▶ [TRY IT]: Go through the data line by line. Copy each one holding the string "True".

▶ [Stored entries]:
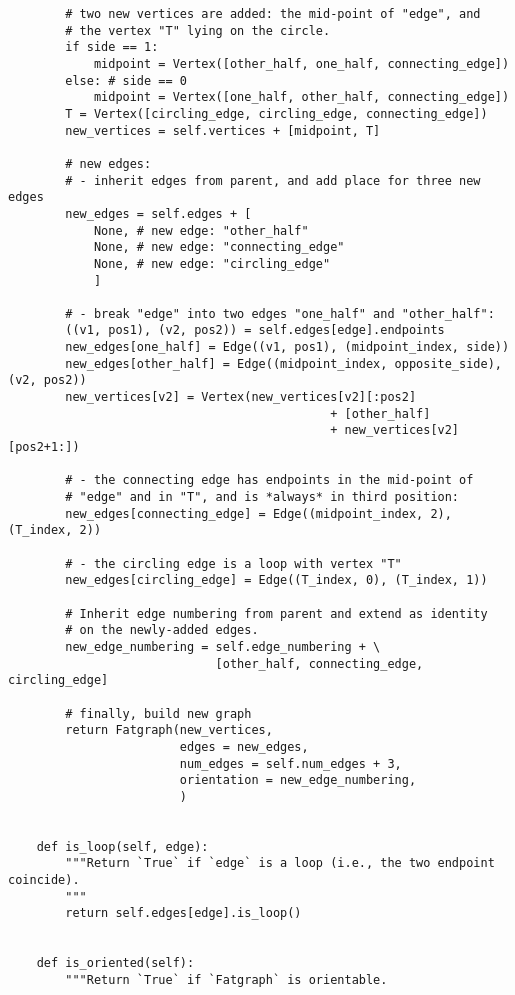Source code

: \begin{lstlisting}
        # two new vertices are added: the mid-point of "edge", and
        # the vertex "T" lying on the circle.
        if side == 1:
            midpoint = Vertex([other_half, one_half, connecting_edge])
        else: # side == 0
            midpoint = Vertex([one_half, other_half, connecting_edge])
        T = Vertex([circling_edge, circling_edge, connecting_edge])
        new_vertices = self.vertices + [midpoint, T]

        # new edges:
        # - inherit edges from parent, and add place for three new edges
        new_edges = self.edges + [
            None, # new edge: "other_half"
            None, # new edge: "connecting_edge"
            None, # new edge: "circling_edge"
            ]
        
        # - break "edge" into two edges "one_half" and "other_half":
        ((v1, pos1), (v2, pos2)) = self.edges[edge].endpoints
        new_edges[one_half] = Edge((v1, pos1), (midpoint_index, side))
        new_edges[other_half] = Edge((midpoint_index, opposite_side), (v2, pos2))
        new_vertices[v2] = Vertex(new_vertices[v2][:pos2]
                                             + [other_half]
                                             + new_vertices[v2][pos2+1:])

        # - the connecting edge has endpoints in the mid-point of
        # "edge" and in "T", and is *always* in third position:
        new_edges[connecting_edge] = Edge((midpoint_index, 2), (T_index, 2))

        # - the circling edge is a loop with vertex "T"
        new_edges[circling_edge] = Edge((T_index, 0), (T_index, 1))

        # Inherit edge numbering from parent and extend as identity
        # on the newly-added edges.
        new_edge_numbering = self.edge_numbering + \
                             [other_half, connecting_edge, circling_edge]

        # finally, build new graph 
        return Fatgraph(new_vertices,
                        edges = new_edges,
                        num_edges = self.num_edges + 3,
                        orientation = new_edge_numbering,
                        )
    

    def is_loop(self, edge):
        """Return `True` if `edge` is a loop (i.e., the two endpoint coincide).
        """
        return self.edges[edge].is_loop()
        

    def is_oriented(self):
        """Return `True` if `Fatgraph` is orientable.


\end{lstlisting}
* * *
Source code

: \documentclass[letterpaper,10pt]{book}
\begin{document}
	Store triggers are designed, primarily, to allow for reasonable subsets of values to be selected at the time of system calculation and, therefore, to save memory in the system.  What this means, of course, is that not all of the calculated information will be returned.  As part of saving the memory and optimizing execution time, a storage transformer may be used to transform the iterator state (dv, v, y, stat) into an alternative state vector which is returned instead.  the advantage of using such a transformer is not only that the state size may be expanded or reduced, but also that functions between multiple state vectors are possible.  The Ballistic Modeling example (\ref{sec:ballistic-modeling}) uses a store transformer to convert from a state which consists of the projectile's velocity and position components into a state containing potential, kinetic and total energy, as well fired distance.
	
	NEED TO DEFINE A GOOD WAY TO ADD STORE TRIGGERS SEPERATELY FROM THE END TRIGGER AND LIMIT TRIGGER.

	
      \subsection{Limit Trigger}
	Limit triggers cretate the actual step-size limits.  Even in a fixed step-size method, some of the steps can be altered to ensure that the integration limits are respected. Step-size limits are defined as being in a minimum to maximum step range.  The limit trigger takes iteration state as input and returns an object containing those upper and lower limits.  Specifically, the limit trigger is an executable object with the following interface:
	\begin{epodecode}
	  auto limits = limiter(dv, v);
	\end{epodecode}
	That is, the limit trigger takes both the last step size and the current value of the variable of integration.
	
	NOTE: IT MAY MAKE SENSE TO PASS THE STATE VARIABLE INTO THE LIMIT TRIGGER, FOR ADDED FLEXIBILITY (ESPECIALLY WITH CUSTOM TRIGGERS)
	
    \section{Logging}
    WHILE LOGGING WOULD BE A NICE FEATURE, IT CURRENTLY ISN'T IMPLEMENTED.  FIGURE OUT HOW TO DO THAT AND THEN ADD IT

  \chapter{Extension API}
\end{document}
---
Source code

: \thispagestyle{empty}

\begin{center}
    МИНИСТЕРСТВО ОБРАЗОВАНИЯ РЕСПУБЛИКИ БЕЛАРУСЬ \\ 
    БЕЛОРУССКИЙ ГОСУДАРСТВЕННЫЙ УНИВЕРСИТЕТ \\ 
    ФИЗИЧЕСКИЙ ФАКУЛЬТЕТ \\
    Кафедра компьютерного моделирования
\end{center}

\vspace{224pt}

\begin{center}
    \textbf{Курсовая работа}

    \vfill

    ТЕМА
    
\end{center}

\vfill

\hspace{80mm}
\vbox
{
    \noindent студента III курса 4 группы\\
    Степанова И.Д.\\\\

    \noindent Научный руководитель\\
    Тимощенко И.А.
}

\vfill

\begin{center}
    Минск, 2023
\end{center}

▶ [TASK OUTPUT]:
        """Return `True` if `edge` is a loop (i.e., the two endpoint coincide).
        """Return `True` if `Fatgraph` is orientable.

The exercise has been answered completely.